Tutto questo si è tradotto nell’annientamento pressoché totale delle Ong del lavoro. Le pochissime organizzazioni rimaste ormai si concentrano su attività culturali – anche queste rischiose nel clima attuale – e cercano di stabilire collaborazioni con imprese e autorità locali nel tentativo di tirare avanti. Se fino a pochi mesi fa alcuni gruppi continuavano a occuparsi di casi collettivi, seppure sottotono e con infinita prudenza, con gli ultimi arresti l’idea stessa della contrattazione collettiva come strumento per avanzare gli interessi della classe operaia sembra essere ormai finita in Cina.
Eppure, l’eliminazione di queste organizzazioni potrebbe non essere abbastanza per esorcizzare lo spettro dello scontento operaio. La scorsa estate, i dipendenti della Jasic, un’azienda metalmeccanica di Shenzhen, si sono mobilitati per richiedere la creazione di un sindacato in grado di confrontarsi con i datori di lavoro.
A sorpresa, quando i lavoratori si sono trovati a scontrarsi con gli attacchi coordinati dei manager e delle autorità locali, un folto gruppo di studenti di alcune delle principali università del Paese si è mobilitato in loro sostegno, viaggiando a Shenzhen per manifestare la propria solidarietà.
Se tanto gli studenti quanto i lavoratori sono diventati oggetto di una durissima campagna di repressione, quanto accaduto ha suonato un campanello d’allarme per il Partito-stato.

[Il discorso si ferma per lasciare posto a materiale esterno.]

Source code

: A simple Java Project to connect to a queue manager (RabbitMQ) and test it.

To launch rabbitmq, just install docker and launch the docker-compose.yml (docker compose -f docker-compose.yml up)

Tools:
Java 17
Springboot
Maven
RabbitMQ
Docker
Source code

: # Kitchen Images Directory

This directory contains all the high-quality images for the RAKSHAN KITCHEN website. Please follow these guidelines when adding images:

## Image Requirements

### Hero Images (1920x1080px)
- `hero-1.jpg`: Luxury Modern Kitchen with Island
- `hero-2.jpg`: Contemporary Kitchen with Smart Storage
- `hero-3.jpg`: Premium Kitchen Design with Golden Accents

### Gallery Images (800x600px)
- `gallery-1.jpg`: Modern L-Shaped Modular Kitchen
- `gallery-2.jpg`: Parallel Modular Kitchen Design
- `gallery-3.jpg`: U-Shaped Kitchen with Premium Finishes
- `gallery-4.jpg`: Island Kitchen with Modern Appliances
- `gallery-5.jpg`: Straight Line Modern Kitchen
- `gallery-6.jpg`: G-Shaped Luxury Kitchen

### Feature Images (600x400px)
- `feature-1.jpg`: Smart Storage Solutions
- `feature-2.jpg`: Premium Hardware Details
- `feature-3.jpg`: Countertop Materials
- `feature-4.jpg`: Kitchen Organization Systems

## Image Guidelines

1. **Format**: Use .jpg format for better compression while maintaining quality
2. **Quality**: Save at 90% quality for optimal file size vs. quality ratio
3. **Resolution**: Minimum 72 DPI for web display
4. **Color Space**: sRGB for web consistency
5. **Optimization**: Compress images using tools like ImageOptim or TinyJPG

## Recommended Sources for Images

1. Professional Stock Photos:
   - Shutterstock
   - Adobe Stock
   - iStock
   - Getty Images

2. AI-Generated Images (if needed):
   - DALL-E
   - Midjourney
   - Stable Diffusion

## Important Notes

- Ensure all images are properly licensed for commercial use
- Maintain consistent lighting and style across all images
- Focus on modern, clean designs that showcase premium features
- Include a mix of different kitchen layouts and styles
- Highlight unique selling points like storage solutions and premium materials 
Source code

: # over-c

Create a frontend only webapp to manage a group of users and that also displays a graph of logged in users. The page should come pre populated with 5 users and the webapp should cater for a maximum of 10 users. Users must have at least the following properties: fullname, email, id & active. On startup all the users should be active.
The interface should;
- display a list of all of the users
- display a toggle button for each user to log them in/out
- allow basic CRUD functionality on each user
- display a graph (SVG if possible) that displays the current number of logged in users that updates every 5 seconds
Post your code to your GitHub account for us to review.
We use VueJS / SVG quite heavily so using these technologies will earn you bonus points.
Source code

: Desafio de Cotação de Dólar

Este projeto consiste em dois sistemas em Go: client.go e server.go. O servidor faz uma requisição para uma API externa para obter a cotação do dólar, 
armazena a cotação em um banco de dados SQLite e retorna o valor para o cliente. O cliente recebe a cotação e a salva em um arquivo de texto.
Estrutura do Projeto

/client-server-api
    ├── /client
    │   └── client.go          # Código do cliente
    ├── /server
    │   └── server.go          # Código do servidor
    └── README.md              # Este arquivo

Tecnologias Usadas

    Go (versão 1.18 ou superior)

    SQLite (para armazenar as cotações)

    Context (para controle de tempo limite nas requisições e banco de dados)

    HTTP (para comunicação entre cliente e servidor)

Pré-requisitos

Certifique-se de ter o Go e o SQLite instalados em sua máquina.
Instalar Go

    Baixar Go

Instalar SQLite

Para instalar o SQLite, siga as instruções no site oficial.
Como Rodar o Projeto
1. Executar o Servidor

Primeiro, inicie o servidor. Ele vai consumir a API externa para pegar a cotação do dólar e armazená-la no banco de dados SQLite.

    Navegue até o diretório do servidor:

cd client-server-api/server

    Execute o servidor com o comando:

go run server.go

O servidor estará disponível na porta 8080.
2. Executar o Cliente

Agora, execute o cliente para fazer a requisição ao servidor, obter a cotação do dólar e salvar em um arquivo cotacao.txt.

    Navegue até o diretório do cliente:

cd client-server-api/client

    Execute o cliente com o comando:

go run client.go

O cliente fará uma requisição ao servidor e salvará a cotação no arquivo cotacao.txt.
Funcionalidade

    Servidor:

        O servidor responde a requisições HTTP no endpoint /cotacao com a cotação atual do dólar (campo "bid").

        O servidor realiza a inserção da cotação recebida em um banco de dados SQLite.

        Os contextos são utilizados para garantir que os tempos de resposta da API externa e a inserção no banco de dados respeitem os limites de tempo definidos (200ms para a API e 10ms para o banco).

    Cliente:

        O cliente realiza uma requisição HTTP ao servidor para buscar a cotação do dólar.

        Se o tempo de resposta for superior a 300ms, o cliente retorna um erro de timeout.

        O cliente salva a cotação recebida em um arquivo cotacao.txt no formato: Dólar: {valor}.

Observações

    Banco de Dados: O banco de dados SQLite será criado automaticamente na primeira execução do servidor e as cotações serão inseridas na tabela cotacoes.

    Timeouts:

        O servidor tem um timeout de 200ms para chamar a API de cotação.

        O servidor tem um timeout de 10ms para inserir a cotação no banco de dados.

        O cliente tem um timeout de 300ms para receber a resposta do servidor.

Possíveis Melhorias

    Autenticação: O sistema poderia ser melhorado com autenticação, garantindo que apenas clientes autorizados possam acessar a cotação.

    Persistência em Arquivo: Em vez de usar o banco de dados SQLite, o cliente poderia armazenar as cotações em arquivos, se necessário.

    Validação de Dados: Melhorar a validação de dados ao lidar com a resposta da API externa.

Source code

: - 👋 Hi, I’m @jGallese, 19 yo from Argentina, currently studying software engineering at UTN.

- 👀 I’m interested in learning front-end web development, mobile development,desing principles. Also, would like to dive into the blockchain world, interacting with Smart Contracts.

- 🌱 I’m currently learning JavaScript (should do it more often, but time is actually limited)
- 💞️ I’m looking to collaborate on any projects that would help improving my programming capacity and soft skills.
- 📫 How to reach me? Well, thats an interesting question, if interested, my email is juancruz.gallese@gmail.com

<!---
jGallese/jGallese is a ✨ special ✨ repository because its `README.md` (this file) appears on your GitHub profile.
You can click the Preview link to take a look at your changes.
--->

Questo non solo perché l’alleanza tra studenti e lavoratori riportava alla mente eventi d’altri tempi, non da ultimo la primavera del 1989, ma soprattutto perché gli studenti non esitavano a descrivere la propria lotta nel linguaggio «maoista» della lotta di classe, mettendo così in luce l’ipocrisia del messaggio operaista del Partito-stato. Come mai in passato, l’imperatore oggi è nudo.